■ **What to do**
The full set of lines below has to be duplicated exactly, with no picture kept.

Saved entries
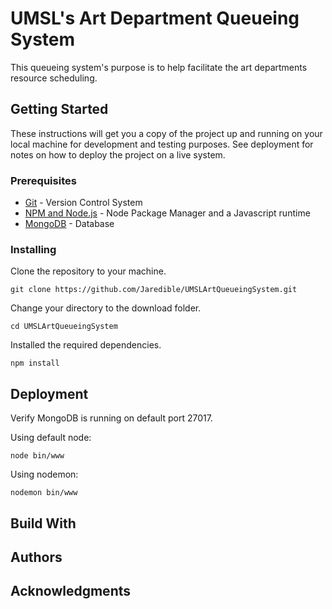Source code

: # UMSL's Art Department Queueing System

This queueing system's purpose is to help facilitate the art departments resource scheduling.

## Getting Started

These instructions will get you a copy of the project up and running on your local machine for development and testing purposes. See deployment for notes on how to deploy the project on a live system.

### Prerequisites

* [Git](https://git-scm.com) - Version Control System
* [NPM and Node.js](https://www.npmjs.com/get-npm) - Node Package Manager and a Javascript runtime
* [MongoDB](https://www.mongodb.com/download-center/community) - Database

### Installing

Clone the repository to your machine.

```
git clone https://github.com/Jaredible/UMSLArtQueueingSystem.git
```

Change your directory to the download folder.

```
cd UMSLArtQueueingSystem
```

Installed the required dependencies.

```
npm install
```

## Deployment

Verify MongoDB is running on default port 27017.

Using default node:
```
node bin/www
```
Using nodemon:
```
nodemon bin/www
```

## Build With

## Authors

## Acknowledgments
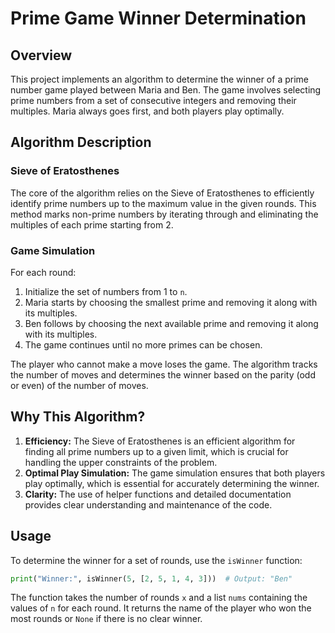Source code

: # Prime Game Winner Determination

## Overview

This project implements an algorithm to determine the winner of a prime number game played between Maria and Ben. The game involves selecting prime numbers from a set of consecutive integers and removing their multiples. Maria always goes first, and both players play optimally.

## Algorithm Description

### Sieve of Eratosthenes

The core of the algorithm relies on the Sieve of Eratosthenes to efficiently identify prime numbers up to the maximum value in the given rounds. This method marks non-prime numbers by iterating through and eliminating the multiples of each prime starting from 2.

### Game Simulation

For each round:
1. Initialize the set of numbers from 1 to `n`.
2. Maria starts by choosing the smallest prime and removing it along with its multiples.
3. Ben follows by choosing the next available prime and removing it along with its multiples.
4. The game continues until no more primes can be chosen.

The player who cannot make a move loses the game. The algorithm tracks the number of moves and determines the winner based on the parity (odd or even) of the number of moves.

## Why This Algorithm?

1. **Efficiency:** The Sieve of Eratosthenes is an efficient algorithm for finding all prime numbers up to a given limit, which is crucial for handling the upper constraints of the problem.
2. **Optimal Play Simulation:** The game simulation ensures that both players play optimally, which is essential for accurately determining the winner.
3. **Clarity:** The use of helper functions and detailed documentation provides clear understanding and maintenance of the code.

## Usage

To determine the winner for a set of rounds, use the `isWinner` function:

```python
print("Winner:", isWinner(5, [2, 5, 1, 4, 3]))  # Output: "Ben"
```

The function takes the number of rounds `x` and a list `nums` containing the values of `n` for each round. It returns the name of the player who won the most rounds or `None` if there is no clear winner.
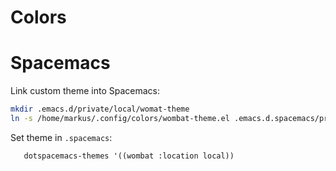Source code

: Colors
======

# Spacemacs

Link custom theme into Spacemacs:
```sh
mkdir .emacs.d/private/local/womat-theme
ln -s /home/markus/.config/colors/wombat-theme.el .emacs.d.spacemacs/private/local/womat-theme/
```

Set theme in `.spacemacs`:
```lisp
   dotspacemacs-themes '((wombat :location local))
```
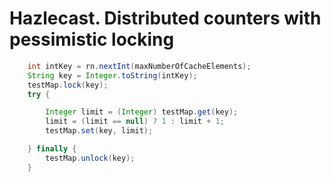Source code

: # Hazlecast. Distributed counters with pessimistic locking

```java
    int intKey = rn.nextInt(maxNumberOfCacheElements);
    String key = Integer.toString(intKey);
    testMap.lock(key);
    try {

        Integer limit = (Integer) testMap.get(key);
        limit = (limit == null) ? 1 : limit + 1;
        testMap.set(key, limit);

    } finally {
        testMap.unlock(key);
    }
```
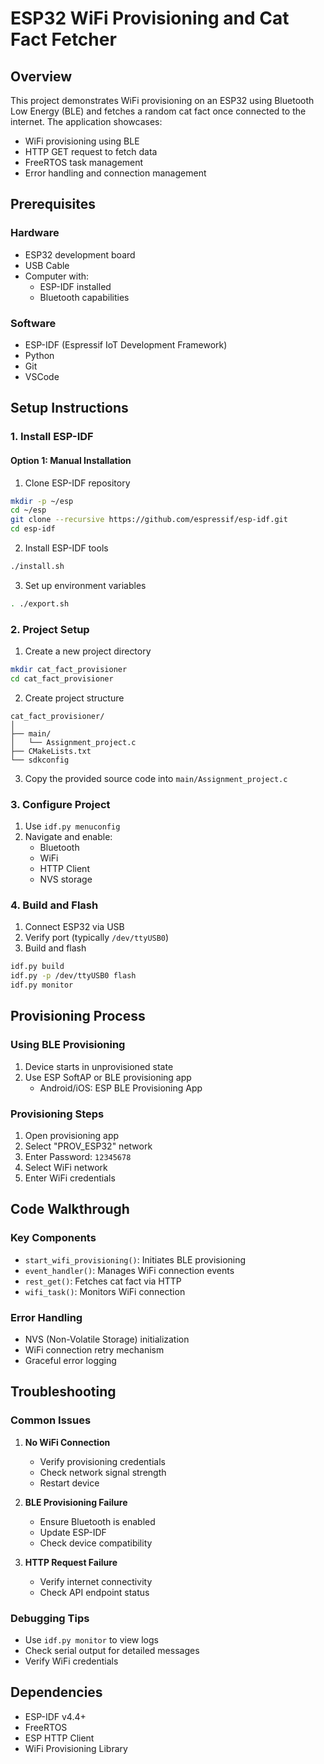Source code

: # ESP32 WiFi Provisioning and Cat Fact Fetcher

## Overview

This project demonstrates WiFi provisioning on an ESP32 using Bluetooth Low Energy (BLE) and fetches a random cat fact once connected to the internet. The application showcases:
- WiFi provisioning using BLE
- HTTP GET request to fetch data
- FreeRTOS task management
- Error handling and connection management

## Prerequisites

### Hardware
- ESP32 development board
- USB Cable
- Computer with:
  - ESP-IDF installed
  - Bluetooth capabilities

### Software
- ESP-IDF (Espressif IoT Development Framework)
- Python
- Git
- VSCode

## Setup Instructions

### 1. Install ESP-IDF

#### Option 1: Manual Installation
1. Clone ESP-IDF repository
```bash
mkdir -p ~/esp
cd ~/esp
git clone --recursive https://github.com/espressif/esp-idf.git
cd esp-idf
```

2. Install ESP-IDF tools
```bash
./install.sh
```

3. Set up environment variables
```bash
. ./export.sh
```

### 2. Project Setup

1. Create a new project directory
```bash
mkdir cat_fact_provisioner
cd cat_fact_provisioner
```

2. Create project structure
```
cat_fact_provisioner/
│
├── main/
│   └── Assignment_project.c
├── CMakeLists.txt
└── sdkconfig
```

3. Copy the provided source code into `main/Assignment_project.c`

### 3. Configure Project

1. Use `idf.py menuconfig`
2. Navigate and enable:
   - Bluetooth
   - WiFi
   - HTTP Client
   - NVS storage

### 4. Build and Flash

1. Connect ESP32 via USB
2. Verify port (typically `/dev/ttyUSB0`)
3. Build and flash
```bash
idf.py build
idf.py -p /dev/ttyUSB0 flash
idf.py monitor
```

## Provisioning Process

### Using BLE Provisioning

1. Device starts in unprovisioned state
2. Use ESP SoftAP or BLE provisioning app
   - Android/iOS: ESP BLE Provisioning App

### Provisioning Steps

1. Open provisioning app
2. Select "PROV_ESP32" network
3. Enter Password: `12345678`
4. Select WiFi network
5. Enter WiFi credentials

## Code Walkthrough

### Key Components

- `start_wifi_provisioning()`: Initiates BLE provisioning
- `event_handler()`: Manages WiFi connection events
- `rest_get()`: Fetches cat fact via HTTP
- `wifi_task()`: Monitors WiFi connection

### Error Handling

- NVS (Non-Volatile Storage) initialization
- WiFi connection retry mechanism
- Graceful error logging

## Troubleshooting

### Common Issues

1. **No WiFi Connection**
   - Verify provisioning credentials
   - Check network signal strength
   - Restart device

2. **BLE Provisioning Failure**
   - Ensure Bluetooth is enabled
   - Update ESP-IDF
   - Check device compatibility

3. **HTTP Request Failure**
   - Verify internet connectivity
   - Check API endpoint status

### Debugging Tips

- Use `idf.py monitor` to view logs
- Check serial output for detailed messages
- Verify WiFi credentials

## Dependencies

- ESP-IDF v4.4+
- FreeRTOS
- ESP HTTP Client
- WiFi Provisioning Library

■ **Exercise result**
Source code

: # UMSL's Art Department Queueing System

This queueing system's purpose is to help facilitate the art departments resource scheduling.

## Getting Started

These instructions will get you a copy of the project up and running on your local machine for development and testing purposes. See deployment for notes on how to deploy the project on a live system.

### Prerequisites

* [Git](https://git-scm.com) - Version Control System
* [NPM and Node.js](https://www.npmjs.com/get-npm) - Node Package Manager and a Javascript runtime
* [MongoDB](https://www.mongodb.com/download-center/community) - Database

### Installing

Clone the repository to your machine.

```
git clone https://github.com/Jaredible/UMSLArtQueueingSystem.git
```

Change your directory to the download folder.

```
cd UMSLArtQueueingSystem
```

Installed the required dependencies.

```
npm install
```

## Deployment

Verify MongoDB is running on default port 27017.

Using default node:
```
node bin/www
```
Using nodemon:
```
nodemon bin/www
```

## Build With

## Authors

## Acknowledgments
Source code

: # Prime Game Winner Determination

## Overview

This project implements an algorithm to determine the winner of a prime number game played between Maria and Ben. The game involves selecting prime numbers from a set of consecutive integers and removing their multiples. Maria always goes first, and both players play optimally.

## Algorithm Description

### Sieve of Eratosthenes

The core of the algorithm relies on the Sieve of Eratosthenes to efficiently identify prime numbers up to the maximum value in the given rounds. This method marks non-prime numbers by iterating through and eliminating the multiples of each prime starting from 2.

### Game Simulation

For each round:
1. Initialize the set of numbers from 1 to `n`.
2. Maria starts by choosing the smallest prime and removing it along with its multiples.
3. Ben follows by choosing the next available prime and removing it along with its multiples.
4. The game continues until no more primes can be chosen.

The player who cannot make a move loses the game. The algorithm tracks the number of moves and determines the winner based on the parity (odd or even) of the number of moves.

## Why This Algorithm?

1. **Efficiency:** The Sieve of Eratosthenes is an efficient algorithm for finding all prime numbers up to a given limit, which is crucial for handling the upper constraints of the problem.
2. **Optimal Play Simulation:** The game simulation ensures that both players play optimally, which is essential for accurately determining the winner.
3. **Clarity:** The use of helper functions and detailed documentation provides clear understanding and maintenance of the code.

## Usage

To determine the winner for a set of rounds, use the `isWinner` function:

```python
print("Winner:", isWinner(5, [2, 5, 1, 4, 3]))  # Output: "Ben"
```

The function takes the number of rounds `x` and a list `nums` containing the values of `n` for each round. It returns the name of the player who won the most rounds or `None` if there is no clear winner.
Source code

: Colors
======

# Spacemacs

Link custom theme into Spacemacs:
```sh
mkdir .emacs.d/private/local/womat-theme
ln -s /home/markus/.config/colors/wombat-theme.el .emacs.d.spacemacs/private/local/womat-theme/
```

Set theme in `.spacemacs`:
```lisp
   dotspacemacs-themes '((wombat :location local))
```
Source code

: # Hazlecast. Distributed counters with pessimistic locking

```java
    int intKey = rn.nextInt(maxNumberOfCacheElements);
    String key = Integer.toString(intKey);
    testMap.lock(key);
    try {

        Integer limit = (Integer) testMap.get(key);
        limit = (limit == null) ? 1 : limit + 1;
        testMap.set(key, limit);

    } finally {
        testMap.unlock(key);
    }
```
Source code

: # ESP32 WiFi Provisioning and Cat Fact Fetcher

## Overview

This project demonstrates WiFi provisioning on an ESP32 using Bluetooth Low Energy (BLE) and fetches a random cat fact once connected to the internet. The application showcases:
- WiFi provisioning using BLE
- HTTP GET request to fetch data
- FreeRTOS task management
- Error handling and connection management

## Prerequisites

### Hardware
- ESP32 development board
- USB Cable
- Computer with:
  - ESP-IDF installed
  - Bluetooth capabilities

### Software
- ESP-IDF (Espressif IoT Development Framework)
- Python
- Git
- VSCode

## Setup Instructions

### 1. Install ESP-IDF

#### Option 1: Manual Installation
1. Clone ESP-IDF repository
```bash
mkdir -p ~/esp
cd ~/esp
git clone --recursive https://github.com/espressif/esp-idf.git
cd esp-idf
```

2. Install ESP-IDF tools
```bash
./install.sh
```

3. Set up environment variables
```bash
. ./export.sh
```

### 2. Project Setup

1. Create a new project directory
```bash
mkdir cat_fact_provisioner
cd cat_fact_provisioner
```

2. Create project structure
```
cat_fact_provisioner/
│
├── main/
│   └── Assignment_project.c
├── CMakeLists.txt
└── sdkconfig
```

3. Copy the provided source code into `main/Assignment_project.c`

### 3. Configure Project

1. Use `idf.py menuconfig`
2. Navigate and enable:
   - Bluetooth
   - WiFi
   - HTTP Client
   - NVS storage

### 4. Build and Flash

1. Connect ESP32 via USB
2. Verify port (typically `/dev/ttyUSB0`)
3. Build and flash
```bash
idf.py build
idf.py -p /dev/ttyUSB0 flash
idf.py monitor
```

## Provisioning Process

### Using BLE Provisioning

1. Device starts in unprovisioned state
2. Use ESP SoftAP or BLE provisioning app
   - Android/iOS: ESP BLE Provisioning App

### Provisioning Steps

1. Open provisioning app
2. Select "PROV_ESP32" network
3. Enter Password: `12345678`
4. Select WiFi network
5. Enter WiFi credentials

## Code Walkthrough

### Key Components

- `start_wifi_provisioning()`: Initiates BLE provisioning
- `event_handler()`: Manages WiFi connection events
- `rest_get()`: Fetches cat fact via HTTP
- `wifi_task()`: Monitors WiFi connection

### Error Handling

- NVS (Non-Volatile Storage) initialization
- WiFi connection retry mechanism
- Graceful error logging

## Troubleshooting

### Common Issues

1. **No WiFi Connection**
   - Verify provisioning credentials
   - Check network signal strength
   - Restart device

2. **BLE Provisioning Failure**
   - Ensure Bluetooth is enabled
   - Update ESP-IDF
   - Check device compatibility

3. **HTTP Request Failure**
   - Verify internet connectivity
   - Check API endpoint status

### Debugging Tips

- Use `idf.py monitor` to view logs
- Check serial output for detailed messages
- Verify WiFi credentials

## Dependencies

- ESP-IDF v4.4+
- FreeRTOS
- ESP HTTP Client
- WiFi Provisioning Library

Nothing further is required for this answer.